Problem
Only the number is needed: how many lines in the entries below contain the string "which"?

Data listing
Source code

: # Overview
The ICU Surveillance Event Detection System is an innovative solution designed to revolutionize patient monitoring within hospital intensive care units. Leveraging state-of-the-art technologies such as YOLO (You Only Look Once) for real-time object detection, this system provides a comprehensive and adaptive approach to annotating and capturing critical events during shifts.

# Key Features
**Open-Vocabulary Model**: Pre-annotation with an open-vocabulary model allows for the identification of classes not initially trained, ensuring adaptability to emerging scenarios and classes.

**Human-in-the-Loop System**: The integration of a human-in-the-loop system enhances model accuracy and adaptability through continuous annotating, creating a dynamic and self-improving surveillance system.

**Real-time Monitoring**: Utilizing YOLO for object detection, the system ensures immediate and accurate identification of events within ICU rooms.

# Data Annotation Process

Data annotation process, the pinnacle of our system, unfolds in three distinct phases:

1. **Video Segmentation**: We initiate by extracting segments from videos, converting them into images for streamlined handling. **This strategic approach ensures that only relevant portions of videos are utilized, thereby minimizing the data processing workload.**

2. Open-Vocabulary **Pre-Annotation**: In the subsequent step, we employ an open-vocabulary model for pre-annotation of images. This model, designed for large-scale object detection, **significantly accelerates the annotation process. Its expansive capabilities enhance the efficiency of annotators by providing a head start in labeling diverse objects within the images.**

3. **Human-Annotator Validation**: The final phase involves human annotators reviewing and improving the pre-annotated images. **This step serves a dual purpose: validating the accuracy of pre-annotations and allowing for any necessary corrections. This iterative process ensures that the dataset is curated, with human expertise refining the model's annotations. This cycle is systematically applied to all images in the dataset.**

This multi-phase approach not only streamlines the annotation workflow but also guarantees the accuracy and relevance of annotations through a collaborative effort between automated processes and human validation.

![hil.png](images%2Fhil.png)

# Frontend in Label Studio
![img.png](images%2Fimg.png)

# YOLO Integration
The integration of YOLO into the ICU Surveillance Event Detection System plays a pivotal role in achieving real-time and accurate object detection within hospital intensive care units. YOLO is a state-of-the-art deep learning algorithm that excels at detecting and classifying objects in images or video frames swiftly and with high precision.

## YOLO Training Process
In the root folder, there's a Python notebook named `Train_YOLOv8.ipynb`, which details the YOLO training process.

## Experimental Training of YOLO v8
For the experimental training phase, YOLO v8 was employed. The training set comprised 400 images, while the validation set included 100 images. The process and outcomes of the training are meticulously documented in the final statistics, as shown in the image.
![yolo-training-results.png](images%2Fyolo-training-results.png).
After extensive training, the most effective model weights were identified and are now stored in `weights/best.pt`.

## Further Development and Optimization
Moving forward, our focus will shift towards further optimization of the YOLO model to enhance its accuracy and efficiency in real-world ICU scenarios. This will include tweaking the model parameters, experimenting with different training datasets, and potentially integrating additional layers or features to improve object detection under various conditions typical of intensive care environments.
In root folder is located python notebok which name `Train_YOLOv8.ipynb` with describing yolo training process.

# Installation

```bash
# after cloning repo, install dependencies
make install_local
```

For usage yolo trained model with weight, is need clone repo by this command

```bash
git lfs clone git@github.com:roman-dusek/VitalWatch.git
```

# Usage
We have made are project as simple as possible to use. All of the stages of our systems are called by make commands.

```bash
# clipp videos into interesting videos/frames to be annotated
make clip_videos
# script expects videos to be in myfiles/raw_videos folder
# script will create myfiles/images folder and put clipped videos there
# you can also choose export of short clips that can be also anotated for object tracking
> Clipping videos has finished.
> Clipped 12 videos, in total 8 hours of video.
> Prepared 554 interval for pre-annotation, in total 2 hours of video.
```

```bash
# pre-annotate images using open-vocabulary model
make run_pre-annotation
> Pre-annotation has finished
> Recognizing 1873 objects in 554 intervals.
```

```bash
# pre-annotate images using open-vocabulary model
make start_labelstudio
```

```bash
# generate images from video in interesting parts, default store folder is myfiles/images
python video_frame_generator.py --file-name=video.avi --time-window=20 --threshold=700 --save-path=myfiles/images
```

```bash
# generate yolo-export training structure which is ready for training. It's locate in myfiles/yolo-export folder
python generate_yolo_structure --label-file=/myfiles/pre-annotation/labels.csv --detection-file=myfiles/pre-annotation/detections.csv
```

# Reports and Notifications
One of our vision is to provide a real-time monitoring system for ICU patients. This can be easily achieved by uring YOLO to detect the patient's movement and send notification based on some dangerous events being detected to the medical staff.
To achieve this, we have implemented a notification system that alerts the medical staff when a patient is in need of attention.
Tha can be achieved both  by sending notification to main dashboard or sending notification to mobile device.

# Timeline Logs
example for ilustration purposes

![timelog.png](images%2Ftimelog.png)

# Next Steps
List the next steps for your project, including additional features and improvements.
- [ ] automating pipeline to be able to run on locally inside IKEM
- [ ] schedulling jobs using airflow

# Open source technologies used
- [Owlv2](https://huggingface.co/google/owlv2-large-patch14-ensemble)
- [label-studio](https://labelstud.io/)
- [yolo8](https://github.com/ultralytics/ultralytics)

Problem solution
3